◆ **Dataset items**
# # # # #

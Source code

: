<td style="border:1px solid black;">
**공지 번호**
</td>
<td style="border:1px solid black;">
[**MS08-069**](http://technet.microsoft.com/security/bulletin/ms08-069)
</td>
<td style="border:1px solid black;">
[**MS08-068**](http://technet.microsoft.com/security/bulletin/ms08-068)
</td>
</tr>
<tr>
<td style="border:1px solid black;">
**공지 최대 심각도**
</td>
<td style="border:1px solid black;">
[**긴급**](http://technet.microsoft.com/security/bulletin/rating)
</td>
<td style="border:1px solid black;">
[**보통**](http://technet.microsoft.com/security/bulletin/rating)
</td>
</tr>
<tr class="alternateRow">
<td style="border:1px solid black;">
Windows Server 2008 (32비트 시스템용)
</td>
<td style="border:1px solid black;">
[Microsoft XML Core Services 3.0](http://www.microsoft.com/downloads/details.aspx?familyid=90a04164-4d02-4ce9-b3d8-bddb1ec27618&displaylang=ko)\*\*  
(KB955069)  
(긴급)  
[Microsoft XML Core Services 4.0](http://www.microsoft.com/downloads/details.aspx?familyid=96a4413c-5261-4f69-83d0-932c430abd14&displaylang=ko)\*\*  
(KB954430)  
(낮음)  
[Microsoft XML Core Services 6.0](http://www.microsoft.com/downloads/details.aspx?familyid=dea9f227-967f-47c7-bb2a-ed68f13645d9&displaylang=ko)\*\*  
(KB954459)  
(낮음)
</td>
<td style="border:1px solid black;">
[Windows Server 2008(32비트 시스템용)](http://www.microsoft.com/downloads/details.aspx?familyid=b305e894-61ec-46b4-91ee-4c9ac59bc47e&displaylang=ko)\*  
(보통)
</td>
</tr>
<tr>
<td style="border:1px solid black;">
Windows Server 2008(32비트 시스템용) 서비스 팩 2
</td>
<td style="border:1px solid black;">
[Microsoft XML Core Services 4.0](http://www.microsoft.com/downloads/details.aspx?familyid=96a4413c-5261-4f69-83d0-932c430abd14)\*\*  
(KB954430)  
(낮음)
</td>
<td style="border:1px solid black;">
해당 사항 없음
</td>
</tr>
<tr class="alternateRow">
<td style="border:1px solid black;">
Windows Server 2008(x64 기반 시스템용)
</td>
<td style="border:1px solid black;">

# # # # #

◆ **ABOUT THIS TASK**
Every entry should be duplicated exactly as written.

◆ **RESPONSE AREA**
Source code

:<td style="border:1px solid black;">
**공지 번호**
</td>
<td style="border:1px solid black;">
[**MS08-069**](http://technet.microsoft.com/security/bulletin/ms08-069)
</td>
<td style="border:1px solid black;">
[**MS08-068**](http://technet.microsoft.com/security/bulletin/ms08-068)
</td>
</tr>
<tr>
<td style="border:1px solid black;">
**공지 최대 심각도**
</td>
<td style="border:1px solid black;">
[**긴급**](http://technet.microsoft.com/security/bulletin/rating)
</td>
<td style="border:1px solid black;">
[**보통**](http://technet.microsoft.com/security/bulletin/rating)
</td>
</tr>
<tr class="alternateRow">
<td style="border:1px solid black;">
Windows Server 2008 (32비트 시스템용)
</td>
<td style="border:1px solid black;">
[Microsoft XML Core Services 3.0](http://www.microsoft.com/downloads/details.aspx?familyid=90a04164-4d02-4ce9-b3d8-bddb1ec27618&displaylang=ko)\*\*  
(KB955069)  
(긴급)  
[Microsoft XML Core Services 4.0](http://www.microsoft.com/downloads/details.aspx?familyid=96a4413c-5261-4f69-83d0-932c430abd14&displaylang=ko)\*\*  
(KB954430)  
(낮음)  
[Microsoft XML Core Services 6.0](http://www.microsoft.com/downloads/details.aspx?familyid=dea9f227-967f-47c7-bb2a-ed68f13645d9&displaylang=ko)\*\*  
(KB954459)  
(낮음)
</td>
<td style="border:1px solid black;">
[Windows Server 2008(32비트 시스템용)](http://www.microsoft.com/downloads/details.aspx?familyid=b305e894-61ec-46b4-91ee-4c9ac59bc47e&displaylang=ko)\*  
(보통)
</td>
</tr>
<tr>
<td style="border:1px solid black;">
Windows Server 2008(32비트 시스템용) 서비스 팩 2
</td>
<td style="border:1px solid black;">
[Microsoft XML Core Services 4.0](http://www.microsoft.com/downloads/details.aspx?familyid=96a4413c-5261-4f69-83d0-932c430abd14)\*\*  
(KB954430)  
(낮음)
</td>
<td style="border:1px solid black;">
해당 사항 없음
</td>
</tr>
<tr class="alternateRow">
<td style="border:1px solid black;">
Windows Server 2008(x64 기반 시스템용)
</td>
<td style="border:1px solid black;">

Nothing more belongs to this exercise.